I shouldn't do this but I can't resist. Here's a taste of the novel I'm writing -- this is taken from a passage that I wrote a few months back. (I've filleted the bologna stuff out of the scene -- I'm skipping the ghosts, meth-head troubles, and the protagonist's lentil soup.)
I didn’t have the heart to tell her that the idea of a fried bologna sandwich was one I found unnerving, but when she dropped the discs of Caucasian-looking flesh into the pan the burnt-weenie tang that came off as they cupped from the heat changed my mind. Lulu cracked an egg into each bologna cup, topped them with cheese slices and covered the pan…
Lulu took off the top of the pan and scootched the bologna over to one side, turned up the heat, then dropped a couple of slices of bread into the hot grease.
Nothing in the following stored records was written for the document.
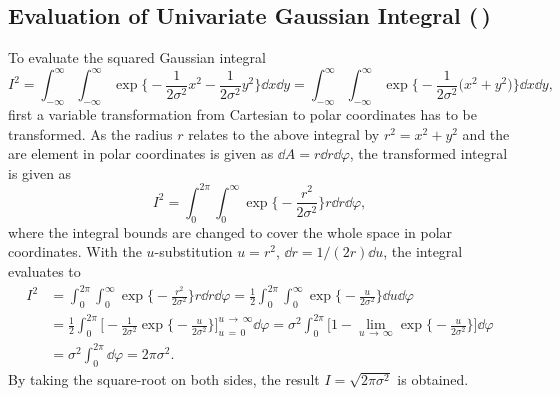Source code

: \documentclass[11pt, a4paper]{scrartcl}
\newcommand{\diffstar}{\texorpdfstring{\raisebox{-1pt}{\resizebox{!}{8pt}{\(\star\)}}}{*}}
\newcommand{\twostar}  {(\diffstar\,\diffstar)}
\begin{document}
		\subsection{Evaluation of Univariate Gaussian Integral  \twostar}
			To evaluate the squared Gaussian integral
			\begin{equation}
				I^2
					= \int_{-\infty}^{\infty} \int_{-\infty}^{\infty} \! \exp\bigg\{\! -\frac{1}{2 \sigma^2} x^2 - \frac{1}{2 \sigma^2} y^2 \bigg\} \dd{x} \dd{y}
					= \int_{-\infty}^{\infty} \int_{-\infty}^{\infty} \! \exp\bigg\{\! -\frac{1}{2 \sigma^2} \big( x^2 + y^2 \big) \bigg\} \dd{x} \dd{y},
			\end{equation}
			first a variable transformation from Cartesian to polar coordinates has to be transformed. As the radius \(r\) relates to the above integral by \( r^2 = x^2 + y^2 \) and the are element in polar coordinates is given as \( \dd A = r \dd{r} \dd{\varphi} \), the transformed integral is given as
			\begin{equation}
				I^2 = \int_{0}^{2\pi} \int_{0}^{\infty}\! \exp\bigg\{\! -\frac{r^2}{2 \sigma^2} \bigg\} r \dd{r} \dd{\varphi},
			\end{equation}
			where the integral bounds are changed to cover the whole space in polar coordinates. With the \(u\)-substitution \( u = r^2 \), \( \dd r = 1/(2 r) \dd{u} \), the integral evaluates to
			\begin{align}
				I^2
					&= \int_{0}^{2\pi} \int_{0}^{\infty}\! \exp\bigg\{\! -\frac{r^2}{2 \sigma^2} \bigg\} r \dd{r} \dd{\varphi}
					 = \frac{1}{2} \int_{0}^{2\pi} \int_{0}^{\infty}\! \exp\bigg\{\! -\frac{u}{2 \sigma^2} \bigg\} \dd{u} \dd{\varphi} \\
					&= \frac{1}{2} \int_{0}^{2\pi} \Bigg[ -\frac{1}{2 \sigma^2} \exp\bigg\{\! -\frac{u}{2 \sigma^2} \bigg\} \Bigg]_{u \,=\, 0}^{u \,\to\, \infty} \dd{\varphi}
					 = \sigma^2 \int_{0}^{2\pi} \Bigg[ 1 - \lim\limits_{u \,\to\, \infty} \exp\bigg\{\! -\frac{u}{2 \sigma^2} \bigg\} \Bigg] \dd{\varphi} \\
					&= \sigma^2 \int_{0}^{2\pi} \dd{\varphi}
					 = 2 \pi \sigma^2.
			\end{align}
			By taking the square-root on both sides, the result \( I = \sqrt{2 \pi \sigma^2} \) is obtained.
\end{document}
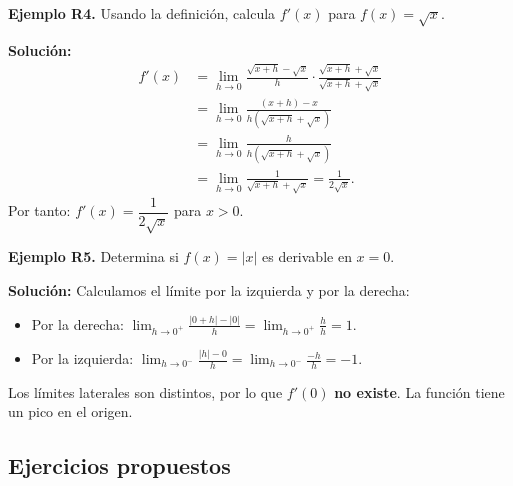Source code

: \documentclass[12pt, a4paper]{article}
\begin{document}
\textbf{Ejemplo R4.} Usando la definición, calcula $f'(x)$ para $f(x) = \sqrt{x}$.

\begin{cuadrosolucion}
  \textbf{Solución:}
  \begin{align*}
    f'(x) & = \lim_{h \to 0} \frac{\sqrt{x + h} - \sqrt{x}}{h} \cdot \frac{\sqrt{x + h} + \sqrt{x}}{\sqrt{x + h} + \sqrt{x}} \\
          & = \lim_{h \to 0} \frac{(x + h) - x}{h(\sqrt{x + h} + \sqrt{x})}                                                  \\
          & = \lim_{h \to 0} \frac{h}{h(\sqrt{x + h} + \sqrt{x})}                                                            \\
          & = \lim_{h \to 0} \frac{1}{\sqrt{x + h} + \sqrt{x}} = \frac{1}{2\sqrt{x}}.
  \end{align*}
  Por tanto: $f'(x) = \dfrac{1}{2\sqrt{x}}$ para $x > 0$.
\end{cuadrosolucion}

\textbf{Ejemplo R5.} Determina si $f(x) = |x|$ es derivable en $x = 0$.

\begin{cuadrosolucion}
  \textbf{Solución:} Calculamos el límite por la izquierda y por la derecha:
  \begin{itemize}
    \item Por la derecha: $\lim_{h \to 0^+} \frac{|0 + h| - |0|}{h} = \lim_{h \to 0^+} \frac{h}{h} = 1$.
    \item Por la izquierda: $\lim_{h \to 0^-} \frac{|h| - 0}{h} = \lim_{h \to 0^-} \frac{-h}{h} = -1$.
  \end{itemize}
  Los límites laterales son distintos, por lo que $f'(0)$ \textbf{no existe}. La función tiene un pico en el origen.
\end{cuadrosolucion}

\newpage

\subsection{Ejercicios propuestos}
\end{document}
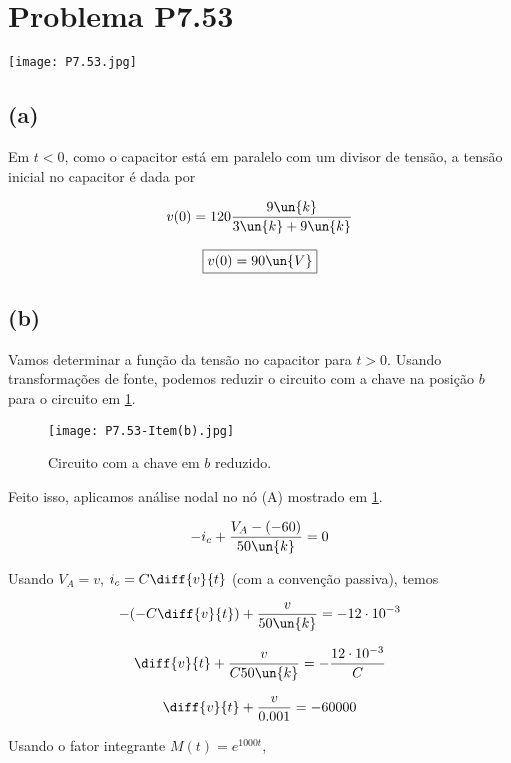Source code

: 
\section*{Problema P7.53}

\renewcommand*\thesection{7.53}

\begin{center}
    \texttt{[image: P7.53.jpg]}
\end{center}

\subsection*{(a)}

Em $t<0$, como o capacitor está em paralelo com um divisor de tensão, a tensão inicial no capacitor é dada por  

\[ v(0) = 120\frac{9\un{k}}{3\un{k} + 9\un{k}}  \]

\[ \boxed{v(0) = 90 \un{V}}  \]

\subsection*{(b)}

Vamos determinar a função da tensão no capacitor para $t>0$. Usando transformações de fonte,
podemos reduzir o circuito com a chave na posição $b$ para o circuito em \ref*{fig:7.53.1}.

\begin{figure}[hb]
    \centering
    \caption{Circuito com a chave em $b$ reduzido.}
      \centering
      \texttt{[image: P7.53-Item(b).jpg]} \\
    \label{fig:7.53.1}
\end{figure}

Feito isso, aplicamos análise nodal no nó (A) mostrado em \ref*{fig:7.53.1}.

\[ -i_c + \frac{V_A - (-60)}{50\un{k}} = 0  \]

Usando $V_A = v$, $i_c = C\diff{v}{t}$ (com a convenção passiva), temos

\[ -(-C\diff{v}{t}) + \frac{v}{50\un{k}} = - 12 \cdot 10^{-3} \]

\[\diff{v}{t} + \frac{v}{C50\un{k}} = - \frac{12 \cdot 10^{-3}}{C} \]

\[ \diff{v}{t} + \frac{v}{0.001} = -60000 \]

Usando o fator integrante $M(t) = e^{1000t}$,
She kept shuffling them around with the pancake flipper, then pulled them out when they were nicely browned on one side and put in two more slices of bread.
She took the crisp fried slices and spread mayo on them and sprinkled it with pepper, then laid down the lettuce and the thicker onion slices, topped them with the bologna/egg/cheese bombs and the last slice of fried bread with more mayo…
I looked down at the grim little packets of grease on the plate in front of me. I picked one up. I bit down. I dabbed at the trickle of butter, bologna grease, and mayo on my lip.
“You got the touch,” I said, and let her put some onions and cucumber on my plate. The sugar worked; the combination tasted somewhere between a salad and a pickle. And the sandwich was fantastic, pure rich degenerate trashy comfort. Hot bologna is nothing like cold. “This is mighty tasty.”